The line with "So many items", the line with "As an aside, a", and all lines between them in the material below: return these exactly, and no others.

═══

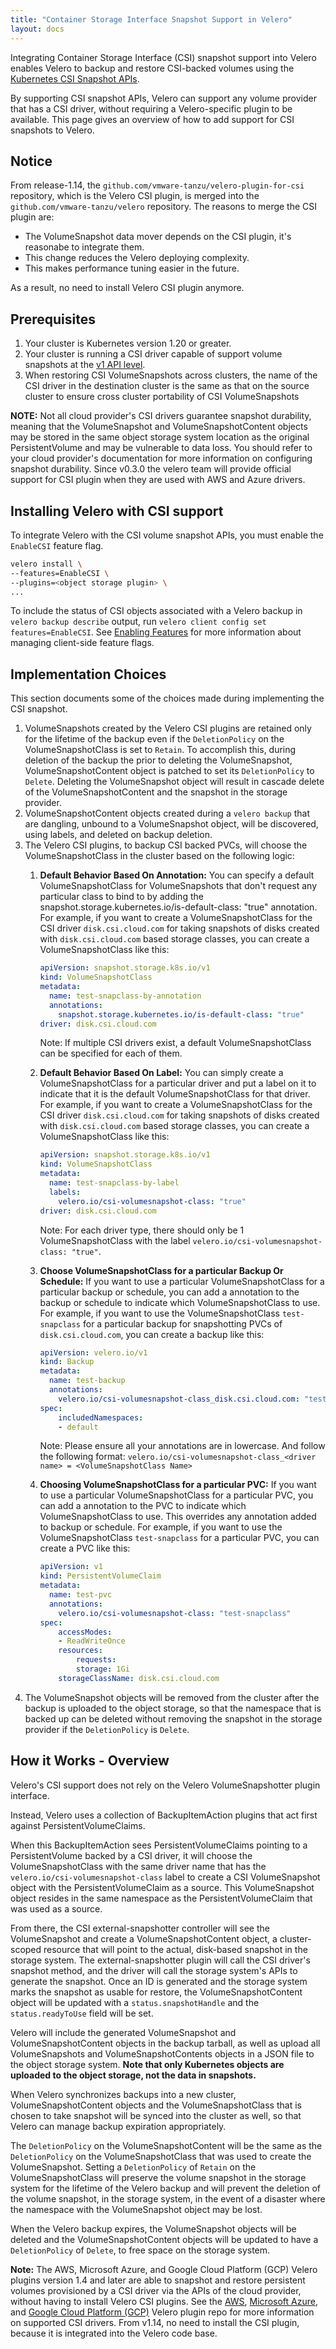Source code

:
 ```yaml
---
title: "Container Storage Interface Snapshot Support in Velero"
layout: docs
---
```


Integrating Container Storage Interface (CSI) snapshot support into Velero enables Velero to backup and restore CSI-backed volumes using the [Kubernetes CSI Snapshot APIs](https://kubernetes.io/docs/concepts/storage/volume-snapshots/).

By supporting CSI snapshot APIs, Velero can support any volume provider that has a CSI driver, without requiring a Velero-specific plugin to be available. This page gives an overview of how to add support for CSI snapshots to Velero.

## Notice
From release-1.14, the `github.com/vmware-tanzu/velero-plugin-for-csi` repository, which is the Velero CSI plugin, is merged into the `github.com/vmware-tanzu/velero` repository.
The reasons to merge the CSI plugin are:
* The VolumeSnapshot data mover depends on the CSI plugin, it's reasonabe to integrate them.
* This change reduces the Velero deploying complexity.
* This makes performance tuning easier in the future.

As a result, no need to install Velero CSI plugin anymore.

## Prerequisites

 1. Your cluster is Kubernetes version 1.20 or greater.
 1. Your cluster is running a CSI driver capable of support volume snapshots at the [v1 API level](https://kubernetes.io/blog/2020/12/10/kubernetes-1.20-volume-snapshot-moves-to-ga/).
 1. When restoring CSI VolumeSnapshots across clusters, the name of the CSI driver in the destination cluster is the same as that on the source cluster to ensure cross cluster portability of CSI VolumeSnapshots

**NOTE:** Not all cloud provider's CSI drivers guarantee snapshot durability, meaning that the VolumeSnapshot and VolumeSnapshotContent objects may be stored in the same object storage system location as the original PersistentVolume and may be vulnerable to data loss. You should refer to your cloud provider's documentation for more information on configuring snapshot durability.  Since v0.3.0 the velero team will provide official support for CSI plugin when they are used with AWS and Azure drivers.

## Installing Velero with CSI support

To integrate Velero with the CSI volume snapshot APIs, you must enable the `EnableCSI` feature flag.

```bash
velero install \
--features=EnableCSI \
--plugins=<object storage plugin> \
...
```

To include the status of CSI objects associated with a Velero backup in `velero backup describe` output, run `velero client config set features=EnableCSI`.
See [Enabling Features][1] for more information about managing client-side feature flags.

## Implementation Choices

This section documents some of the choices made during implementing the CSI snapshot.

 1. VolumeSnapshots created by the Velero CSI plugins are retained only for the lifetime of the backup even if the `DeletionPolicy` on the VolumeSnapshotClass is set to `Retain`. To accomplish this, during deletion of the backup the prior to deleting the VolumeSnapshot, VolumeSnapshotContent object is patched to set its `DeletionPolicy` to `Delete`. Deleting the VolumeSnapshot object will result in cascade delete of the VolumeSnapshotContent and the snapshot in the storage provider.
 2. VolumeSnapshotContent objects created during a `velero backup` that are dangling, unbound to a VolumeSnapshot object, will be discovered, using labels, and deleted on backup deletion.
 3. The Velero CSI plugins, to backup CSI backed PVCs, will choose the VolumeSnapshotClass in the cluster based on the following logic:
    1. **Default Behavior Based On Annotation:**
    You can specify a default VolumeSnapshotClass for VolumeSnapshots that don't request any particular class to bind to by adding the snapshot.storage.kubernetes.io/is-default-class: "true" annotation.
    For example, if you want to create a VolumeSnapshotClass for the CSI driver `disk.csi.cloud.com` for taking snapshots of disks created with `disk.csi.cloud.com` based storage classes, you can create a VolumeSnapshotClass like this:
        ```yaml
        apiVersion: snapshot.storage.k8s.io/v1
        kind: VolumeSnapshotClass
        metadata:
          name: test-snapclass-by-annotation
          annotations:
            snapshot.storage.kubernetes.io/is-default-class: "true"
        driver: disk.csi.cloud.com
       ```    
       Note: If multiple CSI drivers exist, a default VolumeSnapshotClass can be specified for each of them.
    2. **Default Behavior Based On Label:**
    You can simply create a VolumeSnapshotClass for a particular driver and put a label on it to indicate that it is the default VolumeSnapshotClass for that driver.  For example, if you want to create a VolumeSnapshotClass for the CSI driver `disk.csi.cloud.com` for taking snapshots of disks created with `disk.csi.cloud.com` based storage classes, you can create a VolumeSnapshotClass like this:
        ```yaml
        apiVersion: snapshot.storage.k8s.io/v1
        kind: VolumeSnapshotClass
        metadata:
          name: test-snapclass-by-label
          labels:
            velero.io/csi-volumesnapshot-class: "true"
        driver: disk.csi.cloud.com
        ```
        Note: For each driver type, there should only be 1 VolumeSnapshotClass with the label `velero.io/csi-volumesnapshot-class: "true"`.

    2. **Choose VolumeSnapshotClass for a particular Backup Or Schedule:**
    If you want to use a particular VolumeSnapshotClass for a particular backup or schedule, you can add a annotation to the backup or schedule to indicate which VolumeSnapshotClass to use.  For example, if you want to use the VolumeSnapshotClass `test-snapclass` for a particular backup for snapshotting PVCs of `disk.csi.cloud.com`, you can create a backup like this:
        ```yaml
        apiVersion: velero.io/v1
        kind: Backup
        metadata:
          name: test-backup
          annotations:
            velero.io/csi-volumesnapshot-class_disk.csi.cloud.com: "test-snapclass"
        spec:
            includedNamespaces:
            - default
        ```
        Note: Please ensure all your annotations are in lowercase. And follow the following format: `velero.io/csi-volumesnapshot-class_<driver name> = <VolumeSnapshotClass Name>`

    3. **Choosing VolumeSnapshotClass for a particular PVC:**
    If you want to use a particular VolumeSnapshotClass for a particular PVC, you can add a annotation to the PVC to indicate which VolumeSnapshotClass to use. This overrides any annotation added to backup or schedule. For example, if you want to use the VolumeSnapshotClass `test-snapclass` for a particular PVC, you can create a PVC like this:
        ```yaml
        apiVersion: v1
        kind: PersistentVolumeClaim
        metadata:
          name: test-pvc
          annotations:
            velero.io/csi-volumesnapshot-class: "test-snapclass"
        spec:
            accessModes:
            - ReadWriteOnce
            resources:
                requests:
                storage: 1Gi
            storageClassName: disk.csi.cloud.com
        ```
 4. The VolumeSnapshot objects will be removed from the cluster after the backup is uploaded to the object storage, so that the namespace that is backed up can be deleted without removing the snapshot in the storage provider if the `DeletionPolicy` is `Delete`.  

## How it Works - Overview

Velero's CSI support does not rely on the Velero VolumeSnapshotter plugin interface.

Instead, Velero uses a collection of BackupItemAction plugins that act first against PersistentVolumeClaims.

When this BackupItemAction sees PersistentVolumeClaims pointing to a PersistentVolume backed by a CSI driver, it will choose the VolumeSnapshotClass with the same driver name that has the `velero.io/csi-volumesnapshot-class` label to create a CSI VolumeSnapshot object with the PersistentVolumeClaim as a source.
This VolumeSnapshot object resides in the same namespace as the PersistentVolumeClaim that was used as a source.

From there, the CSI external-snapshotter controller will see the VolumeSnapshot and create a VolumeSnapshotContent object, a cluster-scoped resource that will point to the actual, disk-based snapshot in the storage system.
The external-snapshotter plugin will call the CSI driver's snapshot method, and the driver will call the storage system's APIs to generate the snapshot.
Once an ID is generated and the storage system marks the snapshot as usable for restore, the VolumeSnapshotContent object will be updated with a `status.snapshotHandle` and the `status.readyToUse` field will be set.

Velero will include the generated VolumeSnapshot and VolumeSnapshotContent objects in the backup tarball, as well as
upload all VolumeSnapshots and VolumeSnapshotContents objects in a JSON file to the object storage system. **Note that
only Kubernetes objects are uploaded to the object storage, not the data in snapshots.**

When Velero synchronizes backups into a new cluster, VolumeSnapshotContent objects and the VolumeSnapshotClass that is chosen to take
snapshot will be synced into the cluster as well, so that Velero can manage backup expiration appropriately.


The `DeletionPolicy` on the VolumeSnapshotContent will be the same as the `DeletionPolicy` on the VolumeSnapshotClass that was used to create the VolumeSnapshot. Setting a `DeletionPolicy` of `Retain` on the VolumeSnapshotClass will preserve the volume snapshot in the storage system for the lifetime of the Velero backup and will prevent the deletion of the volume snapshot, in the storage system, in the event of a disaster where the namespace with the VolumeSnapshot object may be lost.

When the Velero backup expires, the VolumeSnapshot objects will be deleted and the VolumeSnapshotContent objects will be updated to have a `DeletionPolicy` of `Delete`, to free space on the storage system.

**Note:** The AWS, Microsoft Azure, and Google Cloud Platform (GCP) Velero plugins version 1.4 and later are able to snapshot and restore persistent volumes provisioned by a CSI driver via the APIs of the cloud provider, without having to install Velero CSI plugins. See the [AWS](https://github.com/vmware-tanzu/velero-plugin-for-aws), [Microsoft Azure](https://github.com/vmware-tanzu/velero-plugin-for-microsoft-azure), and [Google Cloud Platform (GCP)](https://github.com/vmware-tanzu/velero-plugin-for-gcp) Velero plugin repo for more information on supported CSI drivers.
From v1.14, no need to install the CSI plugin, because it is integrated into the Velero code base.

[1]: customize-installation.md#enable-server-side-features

═══

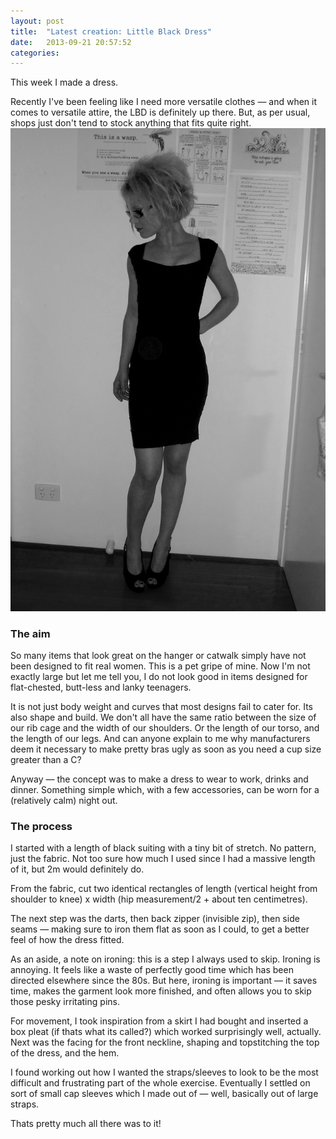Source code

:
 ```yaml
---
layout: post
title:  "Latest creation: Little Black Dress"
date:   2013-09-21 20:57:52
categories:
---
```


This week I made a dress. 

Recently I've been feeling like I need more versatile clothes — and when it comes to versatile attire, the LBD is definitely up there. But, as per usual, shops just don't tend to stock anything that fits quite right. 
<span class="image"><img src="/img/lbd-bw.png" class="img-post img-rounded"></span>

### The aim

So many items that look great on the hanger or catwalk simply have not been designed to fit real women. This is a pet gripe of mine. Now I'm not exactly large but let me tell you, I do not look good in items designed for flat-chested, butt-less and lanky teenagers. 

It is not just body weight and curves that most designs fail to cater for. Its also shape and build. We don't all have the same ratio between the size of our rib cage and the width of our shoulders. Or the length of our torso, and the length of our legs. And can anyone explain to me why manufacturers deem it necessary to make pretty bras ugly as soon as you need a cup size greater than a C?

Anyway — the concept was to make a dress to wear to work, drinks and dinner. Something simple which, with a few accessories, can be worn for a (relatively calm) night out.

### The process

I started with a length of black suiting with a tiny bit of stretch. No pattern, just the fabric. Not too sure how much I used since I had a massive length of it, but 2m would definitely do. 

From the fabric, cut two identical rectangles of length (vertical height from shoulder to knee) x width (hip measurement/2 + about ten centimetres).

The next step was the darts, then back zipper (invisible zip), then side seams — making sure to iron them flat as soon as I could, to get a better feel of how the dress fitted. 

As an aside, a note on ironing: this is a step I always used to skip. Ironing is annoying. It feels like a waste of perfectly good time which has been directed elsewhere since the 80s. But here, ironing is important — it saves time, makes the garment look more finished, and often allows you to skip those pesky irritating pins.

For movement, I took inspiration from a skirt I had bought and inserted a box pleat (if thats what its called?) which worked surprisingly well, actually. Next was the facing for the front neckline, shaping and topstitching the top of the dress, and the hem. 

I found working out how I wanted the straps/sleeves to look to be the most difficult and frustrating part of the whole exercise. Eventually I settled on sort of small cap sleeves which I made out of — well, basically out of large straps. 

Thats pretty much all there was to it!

═══

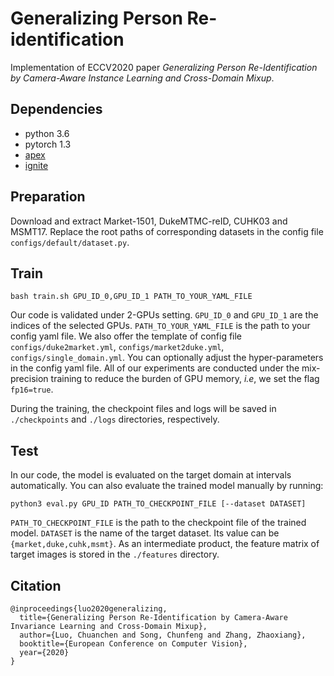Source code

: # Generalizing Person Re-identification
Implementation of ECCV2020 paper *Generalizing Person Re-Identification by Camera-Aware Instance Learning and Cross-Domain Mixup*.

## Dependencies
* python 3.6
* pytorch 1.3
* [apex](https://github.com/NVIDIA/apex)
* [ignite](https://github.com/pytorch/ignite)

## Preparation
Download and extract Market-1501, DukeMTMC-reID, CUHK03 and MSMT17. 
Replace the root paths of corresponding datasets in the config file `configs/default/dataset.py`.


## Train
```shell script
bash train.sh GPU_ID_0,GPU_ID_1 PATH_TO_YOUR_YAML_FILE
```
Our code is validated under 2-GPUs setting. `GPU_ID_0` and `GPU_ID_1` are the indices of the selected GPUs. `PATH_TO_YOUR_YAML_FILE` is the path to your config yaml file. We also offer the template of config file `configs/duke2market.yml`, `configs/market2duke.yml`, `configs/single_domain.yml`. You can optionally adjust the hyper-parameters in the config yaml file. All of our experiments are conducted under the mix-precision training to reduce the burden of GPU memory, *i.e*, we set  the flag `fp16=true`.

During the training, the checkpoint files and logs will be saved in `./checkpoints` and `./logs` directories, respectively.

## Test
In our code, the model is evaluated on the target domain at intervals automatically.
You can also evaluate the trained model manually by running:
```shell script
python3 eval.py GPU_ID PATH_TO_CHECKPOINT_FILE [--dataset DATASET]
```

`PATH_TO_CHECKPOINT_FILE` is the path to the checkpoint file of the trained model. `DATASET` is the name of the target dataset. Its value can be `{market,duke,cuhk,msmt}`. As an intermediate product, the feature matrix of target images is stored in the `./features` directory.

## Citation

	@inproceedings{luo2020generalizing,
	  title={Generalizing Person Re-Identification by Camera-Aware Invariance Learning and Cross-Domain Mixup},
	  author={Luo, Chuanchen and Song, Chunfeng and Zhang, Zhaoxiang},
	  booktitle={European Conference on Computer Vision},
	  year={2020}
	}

═══

Answer box:
So many items that look great on the hanger or catwalk simply have not been designed to fit real women. This is a pet gripe of mine. Now I'm not exactly large but let me tell you, I do not look good in items designed for flat-chested, butt-less and lanky teenagers. 

It is not just body weight and curves that most designs fail to cater for. Its also shape and build. We don't all have the same ratio between the size of our rib cage and the width of our shoulders. Or the length of our torso, and the length of our legs. And can anyone explain to me why manufacturers deem it necessary to make pretty bras ugly as soon as you need a cup size greater than a C?

Anyway — the concept was to make a dress to wear to work, drinks and dinner. Something simple which, with a few accessories, can be worn for a (relatively calm) night out.

### The process

I started with a length of black suiting with a tiny bit of stretch. No pattern, just the fabric. Not too sure how much I used since I had a massive length of it, but 2m would definitely do. 

From the fabric, cut two identical rectangles of length (vertical height from shoulder to knee) x width (hip measurement/2 + about ten centimetres).

The next step was the darts, then back zipper (invisible zip), then side seams — making sure to iron them flat as soon as I could, to get a better feel of how the dress fitted. 

As an aside, a note on ironing: this is a step I always used to skip. Ironing is annoying. It feels like a waste of perfectly good time which has been directed elsewhere since the 80s. But here, ironing is important — it saves time, makes the garment look more finished, and often allows you to skip those pesky irritating pins.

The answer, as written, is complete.